Tampoco sé lo que han podido hacer los bancos con mi dinero durante ese tiempo, pero estoy seguro de que algo me han cobrado o me han dejado de abonar.

La cuestión es que todos estos cambios de hora que se hacen en marzo y octubre de cada año se efectúan con nocturnidad y alevosía, cuando podrían haber hecho el cambio de hora a las doce del mediodía y que todo el mundo pudiera sufrir o disfrutar de esa hora según le parezca.

Pero en una hora se pueden hacer muchas otras cosas y se me ocurre, por ejemplo, que cojas un reloj de campana y se lo rompas en la cabeza a tu vecina del piso de arriba para que, además de cargártela, quede constancia de la hora. Pero tiene que ser durante el tiempo en el que todos tenemos que adelantar el reloj una hora.

En el juicio te preguntará el juez que dónde estuviste el domingo de madrugada entre las dos y las tres de la mañana, pero se supone que esa hora no existe legalmente.

Por otra parte, y ya que resulta tan fácil retrasar o adelantar una hora, también podríamos cambiar el tiempo a un siglo menos, y así intentaríamos evitar al Generalísimo Franco y la guerra civil con la que el dictador nos obsequió aportando miles de muertos entre las dos partes de la contienda. Pero, sobre todo, estaríamos a tiempo de impedir la construcción del Valle de los Caídos.

Aunque nunca se pueden asegurar estas cosas porque, como sabemos, el hombre es el único animal capaz de tropezar dos veces en la misma piedra aunque pese mil quinientos kilos, para acabar de nuevo enterrado en una fosa.
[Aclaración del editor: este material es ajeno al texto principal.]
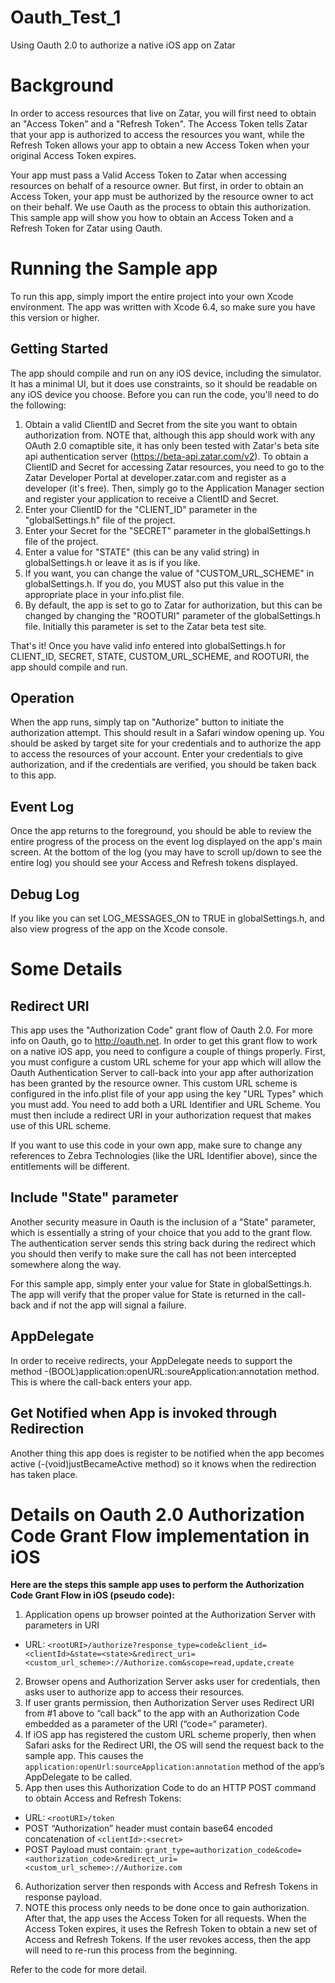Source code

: # Oauth_Test_1
Using Oauth 2.0 to authorize a native iOS app on Zatar
# Background
In order to access resources that live on Zatar, you will first need to obtain an "Access Token" and a "Refresh Token". The Access Token tells Zatar that your app is authorized to access the resources you want, while the Refresh Token allows your app to obtain a new Access Token when your original Access Token expires.

Your app must pass a Valid Access Token to Zatar when accessing resources on behalf of a resource owner. But first, in order to obtain an Access Token, your app must be authorized by the resource owner to act on their behalf. We use Oauth as the process to obtain this authorization. This sample app will show you how to obtain an Access Token and a Refresh Token for Zatar using Oauth.
# Running the Sample app
To run this app, simply import the entire project into your own Xcode environment. The app was written with Xcode 6.4, so make sure you have this version or higher.
## Getting Started
The app should compile and run on any iOS device, including the simulator. It has a minimal UI, but it does use constraints, so it should be readable on any iOS device you choose.
Before you can run the code, you'll need to do the following:

 1. Obtain a valid ClientID and Secret from the site you want to obtain authorization from. NOTE that, although this app should work with any OAuth 2.0 comaptible site, it has only been tested with Zatar's beta site api authentication server (https://beta-api.zatar.com/v2). To obtain a ClientID and Secret for accessing Zatar resources, you need to go to the Zatar Developer Portal at developer.zatar.com and register as a developer (it's free). Then, simply go to the Application Manager section and register your application to receive a ClientID and Secret.
 2. Enter your ClientID for the "CLIENT_ID" parameter in the "globalSettings.h" file of the project.
 3. Enter your Secret for the "SECRET" parameter in the globalSettings.h file of the project.
 4. Enter a value for "STATE" (this can be any valid string) in globalSettings.h or leave it as is if you like.
 5. If you want, you can change the value of "CUSTOM_URL_SCHEME" in globalSettings.h. If you do, you MUST also put this value in the appropriate place in your info.plist file. 
 6. By default, the app is set to go to Zatar for authorization, but this can be changed by changing the "ROOTURI" parameter of the globalSettings.h file. Initially this parameter is set to the Zatar beta test site.

That's it! Once you have valid info entered into globalSettings.h for CLIENT_ID, SECRET, STATE, CUSTOM_URL_SCHEME, and ROOTURI, the app should compile and run.
## Operation
When the app runs, simply tap on "Authorize" button to initiate the authorization attempt. This should result in a Safari window opening up. You should be asked by target site for your credentials and to authorize the app to access the resources of your account. Enter your credentials to give authorization, and if the credentials are verified, you should be taken back to this app. 
## Event Log
Once the app returns to the foreground, you should be able to review the entire progress of the process on the event log displayed on the app's main screen. At the bottom of the log (you may have to scroll up/down to see the entire log) you should see your Access and Refresh tokens displayed.
## Debug Log
If you like you can set LOG_MESSAGES_ON to TRUE in globalSettings.h, and also view progress of the app on the Xcode console.

# Some Details
## Redirect URI
This app uses the "Authorization Code" grant flow of Oauth 2.0. For more info on Oauth, go to http://oauth.net. In order to get this grant flow to work on a native iOS app, you need to configure a couple of things properly. First, you must configure a custom URL scheme for your app which will allow the Oauth Authentication Server to call-back into your app after authorization has been granted by the resource owner. This custom URL scheme is configured in the info.plist file of your app using the key "URL Types" which you must add. You need to add both a URL Identifier and URL Scheme. You must then include a redirect URI in your authorization request that makes use of this URL scheme.

If you want to use this code in your own app, make sure to change any references to Zebra Technologies (like the URL Identifier above), since the entitlements will be different.

## Include "State" parameter
Another security measure in Oauth is the inclusion of a "State" parameter, which is essentially a string of your choice that you add to the grant flow. The authentication server sends this string back during the redirect which you should then verify to make sure the call has not been intercepted somewhere along the way. 

For this sample app, simply enter your value for State in globalSettings.h. The app will verify that the proper value for State is returned in the call-back and if not the app will signal a failure. 

## AppDelegate
In order to receive redirects, your AppDelegate needs to support the method -(BOOL)application:openURL:soureApplication:annotation method. This is where the call-back enters your app.

## Get Notified when App is invoked through Redirection
Another thing this app does is register to be notified when the app becomes active (-(void)justBecameActive method) so it knows when the redirection has taken place.

# Details on Oauth 2.0 Authorization Code Grant Flow implementation in iOS
**Here are the steps this sample app uses to perform the Authorization Code Grant Flow in iOS (pseudo code):**

1. Application opens up browser pointed at the Authorization Server with parameters in URI
  * URL: ```<rootURI>/authorize?response_type=code&client_id=<clientId>&state=<state>&redirect_uri=<custom_url_scheme>://Authorize.com&scope=read,update,create```
2. Browser opens and Authorization Server asks user for credentials, then asks user to authorize app to access their resources. 
3. If user grants permission, then Authorization Server uses Redirect URI from #1 above to “call back” to the app with an Authorization Code embedded as a parameter of the URI (“code=“ parameter).
4. If iOS app has registered the custom URL scheme properly, then when Safari asks for the Redirect URI, the OS will send the request back to the sample app. This causes the ```application:openUrl:sourceApplication:annotation``` method of the app’s AppDelegate to be called.
5. App then uses this Authorization Code to do an HTTP POST command to obtain Access and Refresh Tokens:
  * URL: ```<rootURI>/token```
  * POST “Authorization” header must contain base64 encoded concatenation of ```<clientId>:<secret>```
  * POST Payload must contain: ```grant_type=authorization_code&code=<authorization_code>&redirect_uri=<custom_url_scheme>://Authorize.com```
6. Authorization server then responds with Access and Refresh Tokens in response payload.
7. NOTE this process only needs to be done once to gain authorization. After that, the app uses the Access Token for all requests. When the Access Token expires, it uses the Refresh Token to obtain a new set of Access and Refresh Tokens. If the user revokes access, then the app will need to re-run this process from the beginning.



Refer to the code for more detail.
Sugiero, Gregorio, que con esto de la memoria histórica y para que no tengamos que cambiar nada ni a nadie de sitio, que el nombre de las calle y de los monumentos públicos no se escriba en piedra sino sobre una placa de quita y pon, para poder así ir cambiándola según estime la autoridad competente.

Pero siempre serán horas que hemos vivido, Gregorio, y es mejor no tentar al diablo porque, como también hemos aprendido, más vale malo conocido que bueno por conocer.

Un abrazo, amigo, y hasta el martes que viene.